**TASK DESCRIPTION:**
From the first line to the last, copy the data exactly.

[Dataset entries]
════════

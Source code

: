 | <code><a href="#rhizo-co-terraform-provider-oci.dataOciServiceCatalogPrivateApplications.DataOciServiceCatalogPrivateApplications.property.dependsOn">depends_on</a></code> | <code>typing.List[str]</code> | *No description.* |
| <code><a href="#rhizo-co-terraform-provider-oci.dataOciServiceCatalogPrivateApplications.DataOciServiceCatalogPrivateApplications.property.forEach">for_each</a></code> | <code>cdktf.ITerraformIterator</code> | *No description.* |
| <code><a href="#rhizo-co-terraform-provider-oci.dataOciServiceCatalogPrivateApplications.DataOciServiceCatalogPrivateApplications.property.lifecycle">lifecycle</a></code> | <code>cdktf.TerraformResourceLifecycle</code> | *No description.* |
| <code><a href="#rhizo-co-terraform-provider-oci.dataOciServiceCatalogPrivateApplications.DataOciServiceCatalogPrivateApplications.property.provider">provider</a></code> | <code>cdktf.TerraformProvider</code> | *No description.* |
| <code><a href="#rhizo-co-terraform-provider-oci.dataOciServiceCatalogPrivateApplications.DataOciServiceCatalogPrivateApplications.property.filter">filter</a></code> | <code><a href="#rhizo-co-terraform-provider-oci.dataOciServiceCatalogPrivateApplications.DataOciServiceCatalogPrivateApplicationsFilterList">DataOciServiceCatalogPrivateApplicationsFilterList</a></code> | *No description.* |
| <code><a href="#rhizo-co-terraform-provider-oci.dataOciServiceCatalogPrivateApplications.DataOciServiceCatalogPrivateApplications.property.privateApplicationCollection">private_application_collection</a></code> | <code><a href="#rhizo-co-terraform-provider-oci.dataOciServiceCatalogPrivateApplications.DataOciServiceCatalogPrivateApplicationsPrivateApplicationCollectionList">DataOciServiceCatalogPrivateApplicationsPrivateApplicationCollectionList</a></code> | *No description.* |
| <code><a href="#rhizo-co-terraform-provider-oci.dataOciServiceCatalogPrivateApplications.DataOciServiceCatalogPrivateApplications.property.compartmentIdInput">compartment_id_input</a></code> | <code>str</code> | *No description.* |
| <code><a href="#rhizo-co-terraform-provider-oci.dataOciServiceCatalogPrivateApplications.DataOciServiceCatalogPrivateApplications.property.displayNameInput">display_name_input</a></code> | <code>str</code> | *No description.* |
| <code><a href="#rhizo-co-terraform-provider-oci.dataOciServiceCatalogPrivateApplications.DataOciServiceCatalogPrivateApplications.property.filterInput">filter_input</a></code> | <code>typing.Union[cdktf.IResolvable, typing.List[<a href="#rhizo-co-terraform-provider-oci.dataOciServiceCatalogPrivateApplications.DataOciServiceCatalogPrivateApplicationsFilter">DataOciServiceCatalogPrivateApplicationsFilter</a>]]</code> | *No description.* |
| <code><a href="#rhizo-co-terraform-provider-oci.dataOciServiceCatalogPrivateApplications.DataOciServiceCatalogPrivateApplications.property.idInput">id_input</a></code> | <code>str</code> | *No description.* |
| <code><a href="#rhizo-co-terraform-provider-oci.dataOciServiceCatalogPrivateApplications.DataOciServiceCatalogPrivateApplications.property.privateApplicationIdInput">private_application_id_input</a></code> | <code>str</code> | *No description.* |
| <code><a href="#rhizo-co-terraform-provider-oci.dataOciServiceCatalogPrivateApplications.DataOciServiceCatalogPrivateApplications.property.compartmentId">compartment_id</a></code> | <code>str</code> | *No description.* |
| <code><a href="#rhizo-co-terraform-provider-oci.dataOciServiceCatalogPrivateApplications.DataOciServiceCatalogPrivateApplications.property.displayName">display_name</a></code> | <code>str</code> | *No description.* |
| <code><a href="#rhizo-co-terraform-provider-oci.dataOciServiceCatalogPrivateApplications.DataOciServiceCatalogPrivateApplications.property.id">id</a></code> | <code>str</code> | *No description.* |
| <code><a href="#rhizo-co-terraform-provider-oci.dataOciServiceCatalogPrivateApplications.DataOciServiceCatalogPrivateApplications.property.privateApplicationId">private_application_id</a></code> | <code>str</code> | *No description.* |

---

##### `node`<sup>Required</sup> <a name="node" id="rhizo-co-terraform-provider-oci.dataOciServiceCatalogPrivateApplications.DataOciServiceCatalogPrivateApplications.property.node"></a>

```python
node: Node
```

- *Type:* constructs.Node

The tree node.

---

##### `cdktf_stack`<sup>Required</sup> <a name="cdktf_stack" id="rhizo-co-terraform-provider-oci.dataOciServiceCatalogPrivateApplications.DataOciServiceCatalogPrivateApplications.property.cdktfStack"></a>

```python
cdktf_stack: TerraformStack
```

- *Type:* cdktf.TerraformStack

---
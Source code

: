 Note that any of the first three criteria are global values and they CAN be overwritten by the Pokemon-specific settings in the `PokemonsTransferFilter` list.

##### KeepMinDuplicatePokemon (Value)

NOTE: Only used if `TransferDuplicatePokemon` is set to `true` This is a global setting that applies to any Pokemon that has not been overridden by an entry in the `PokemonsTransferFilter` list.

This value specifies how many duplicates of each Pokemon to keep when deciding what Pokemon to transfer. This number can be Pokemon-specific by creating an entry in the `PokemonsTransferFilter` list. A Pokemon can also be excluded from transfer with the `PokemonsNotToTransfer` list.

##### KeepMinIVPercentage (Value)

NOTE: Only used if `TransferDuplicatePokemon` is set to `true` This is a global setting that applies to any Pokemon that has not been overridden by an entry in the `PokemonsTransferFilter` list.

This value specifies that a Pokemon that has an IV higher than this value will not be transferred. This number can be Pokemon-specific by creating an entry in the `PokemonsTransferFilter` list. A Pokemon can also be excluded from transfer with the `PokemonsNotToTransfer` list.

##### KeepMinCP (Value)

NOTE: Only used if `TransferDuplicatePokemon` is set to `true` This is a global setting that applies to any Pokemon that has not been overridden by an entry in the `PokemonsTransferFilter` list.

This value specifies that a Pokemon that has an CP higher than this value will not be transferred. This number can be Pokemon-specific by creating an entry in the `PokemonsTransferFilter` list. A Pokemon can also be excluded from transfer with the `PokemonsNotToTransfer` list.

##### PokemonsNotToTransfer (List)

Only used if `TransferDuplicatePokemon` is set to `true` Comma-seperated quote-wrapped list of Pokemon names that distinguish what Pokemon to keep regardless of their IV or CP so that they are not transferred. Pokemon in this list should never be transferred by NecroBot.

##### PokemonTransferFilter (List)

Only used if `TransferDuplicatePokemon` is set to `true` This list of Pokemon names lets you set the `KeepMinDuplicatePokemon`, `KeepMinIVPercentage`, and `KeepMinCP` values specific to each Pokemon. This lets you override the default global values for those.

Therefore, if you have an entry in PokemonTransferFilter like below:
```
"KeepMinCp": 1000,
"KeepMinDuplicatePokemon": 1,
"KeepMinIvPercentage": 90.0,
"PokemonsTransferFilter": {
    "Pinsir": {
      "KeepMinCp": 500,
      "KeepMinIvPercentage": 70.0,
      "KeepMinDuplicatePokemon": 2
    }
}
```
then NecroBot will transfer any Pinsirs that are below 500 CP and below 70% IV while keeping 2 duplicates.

════════

**TASK ANSWER:**
Source code

: | <code><a href="#rhizo-co-terraform-provider-oci.dataOciServiceCatalogPrivateApplications.DataOciServiceCatalogPrivateApplications.property.dependsOn">depends_on</a></code> | <code>typing.List[str]</code> | *No description.* |
| <code><a href="#rhizo-co-terraform-provider-oci.dataOciServiceCatalogPrivateApplications.DataOciServiceCatalogPrivateApplications.property.forEach">for_each</a></code> | <code>cdktf.ITerraformIterator</code> | *No description.* |
| <code><a href="#rhizo-co-terraform-provider-oci.dataOciServiceCatalogPrivateApplications.DataOciServiceCatalogPrivateApplications.property.lifecycle">lifecycle</a></code> | <code>cdktf.TerraformResourceLifecycle</code> | *No description.* |
| <code><a href="#rhizo-co-terraform-provider-oci.dataOciServiceCatalogPrivateApplications.DataOciServiceCatalogPrivateApplications.property.provider">provider</a></code> | <code>cdktf.TerraformProvider</code> | *No description.* |
| <code><a href="#rhizo-co-terraform-provider-oci.dataOciServiceCatalogPrivateApplications.DataOciServiceCatalogPrivateApplications.property.filter">filter</a></code> | <code><a href="#rhizo-co-terraform-provider-oci.dataOciServiceCatalogPrivateApplications.DataOciServiceCatalogPrivateApplicationsFilterList">DataOciServiceCatalogPrivateApplicationsFilterList</a></code> | *No description.* |
| <code><a href="#rhizo-co-terraform-provider-oci.dataOciServiceCatalogPrivateApplications.DataOciServiceCatalogPrivateApplications.property.privateApplicationCollection">private_application_collection</a></code> | <code><a href="#rhizo-co-terraform-provider-oci.dataOciServiceCatalogPrivateApplications.DataOciServiceCatalogPrivateApplicationsPrivateApplicationCollectionList">DataOciServiceCatalogPrivateApplicationsPrivateApplicationCollectionList</a></code> | *No description.* |
| <code><a href="#rhizo-co-terraform-provider-oci.dataOciServiceCatalogPrivateApplications.DataOciServiceCatalogPrivateApplications.property.compartmentIdInput">compartment_id_input</a></code> | <code>str</code> | *No description.* |
| <code><a href="#rhizo-co-terraform-provider-oci.dataOciServiceCatalogPrivateApplications.DataOciServiceCatalogPrivateApplications.property.displayNameInput">display_name_input</a></code> | <code>str</code> | *No description.* |
| <code><a href="#rhizo-co-terraform-provider-oci.dataOciServiceCatalogPrivateApplications.DataOciServiceCatalogPrivateApplications.property.filterInput">filter_input</a></code> | <code>typing.Union[cdktf.IResolvable, typing.List[<a href="#rhizo-co-terraform-provider-oci.dataOciServiceCatalogPrivateApplications.DataOciServiceCatalogPrivateApplicationsFilter">DataOciServiceCatalogPrivateApplicationsFilter</a>]]</code> | *No description.* |
| <code><a href="#rhizo-co-terraform-provider-oci.dataOciServiceCatalogPrivateApplications.DataOciServiceCatalogPrivateApplications.property.idInput">id_input</a></code> | <code>str</code> | *No description.* |
| <code><a href="#rhizo-co-terraform-provider-oci.dataOciServiceCatalogPrivateApplications.DataOciServiceCatalogPrivateApplications.property.privateApplicationIdInput">private_application_id_input</a></code> | <code>str</code> | *No description.* |
| <code><a href="#rhizo-co-terraform-provider-oci.dataOciServiceCatalogPrivateApplications.DataOciServiceCatalogPrivateApplications.property.compartmentId">compartment_id</a></code> | <code>str</code> | *No description.* |
| <code><a href="#rhizo-co-terraform-provider-oci.dataOciServiceCatalogPrivateApplications.DataOciServiceCatalogPrivateApplications.property.displayName">display_name</a></code> | <code>str</code> | *No description.* |
| <code><a href="#rhizo-co-terraform-provider-oci.dataOciServiceCatalogPrivateApplications.DataOciServiceCatalogPrivateApplications.property.id">id</a></code> | <code>str</code> | *No description.* |
| <code><a href="#rhizo-co-terraform-provider-oci.dataOciServiceCatalogPrivateApplications.DataOciServiceCatalogPrivateApplications.property.privateApplicationId">private_application_id</a></code> | <code>str</code> | *No description.* |

---

##### `node`<sup>Required</sup> <a name="node" id="rhizo-co-terraform-provider-oci.dataOciServiceCatalogPrivateApplications.DataOciServiceCatalogPrivateApplications.property.node"></a>

```python
node: Node
```

- *Type:* constructs.Node

The tree node.

---

##### `cdktf_stack`<sup>Required</sup> <a name="cdktf_stack" id="rhizo-co-terraform-provider-oci.dataOciServiceCatalogPrivateApplications.DataOciServiceCatalogPrivateApplications.property.cdktfStack"></a>

```python
cdktf_stack: TerraformStack
```

- *Type:* cdktf.TerraformStack

---
Source code

: Note that any of the first three criteria are global values and they CAN be overwritten by the Pokemon-specific settings in the `PokemonsTransferFilter` list.

##### KeepMinDuplicatePokemon (Value)

NOTE: Only used if `TransferDuplicatePokemon` is set to `true` This is a global setting that applies to any Pokemon that has not been overridden by an entry in the `PokemonsTransferFilter` list.

This value specifies how many duplicates of each Pokemon to keep when deciding what Pokemon to transfer. This number can be Pokemon-specific by creating an entry in the `PokemonsTransferFilter` list. A Pokemon can also be excluded from transfer with the `PokemonsNotToTransfer` list.

##### KeepMinIVPercentage (Value)

NOTE: Only used if `TransferDuplicatePokemon` is set to `true` This is a global setting that applies to any Pokemon that has not been overridden by an entry in the `PokemonsTransferFilter` list.

This value specifies that a Pokemon that has an IV higher than this value will not be transferred. This number can be Pokemon-specific by creating an entry in the `PokemonsTransferFilter` list. A Pokemon can also be excluded from transfer with the `PokemonsNotToTransfer` list.

##### KeepMinCP (Value)

NOTE: Only used if `TransferDuplicatePokemon` is set to `true` This is a global setting that applies to any Pokemon that has not been overridden by an entry in the `PokemonsTransferFilter` list.

This value specifies that a Pokemon that has an CP higher than this value will not be transferred. This number can be Pokemon-specific by creating an entry in the `PokemonsTransferFilter` list. A Pokemon can also be excluded from transfer with the `PokemonsNotToTransfer` list.

##### PokemonsNotToTransfer (List)

Only used if `TransferDuplicatePokemon` is set to `true` Comma-seperated quote-wrapped list of Pokemon names that distinguish what Pokemon to keep regardless of their IV or CP so that they are not transferred. Pokemon in this list should never be transferred by NecroBot.

##### PokemonTransferFilter (List)

Only used if `TransferDuplicatePokemon` is set to `true` This list of Pokemon names lets you set the `KeepMinDuplicatePokemon`, `KeepMinIVPercentage`, and `KeepMinCP` values specific to each Pokemon. This lets you override the default global values for those.

Therefore, if you have an entry in PokemonTransferFilter like below:
```
"KeepMinCp": 1000,
"KeepMinDuplicatePokemon": 1,
"KeepMinIvPercentage": 90.0,
"PokemonsTransferFilter": {
    "Pinsir": {
      "KeepMinCp": 500,
      "KeepMinIvPercentage": 70.0,
      "KeepMinDuplicatePokemon": 2
    }
}
```
then NecroBot will transfer any Pinsirs that are below 500 CP and below 70% IV while keeping 2 duplicates.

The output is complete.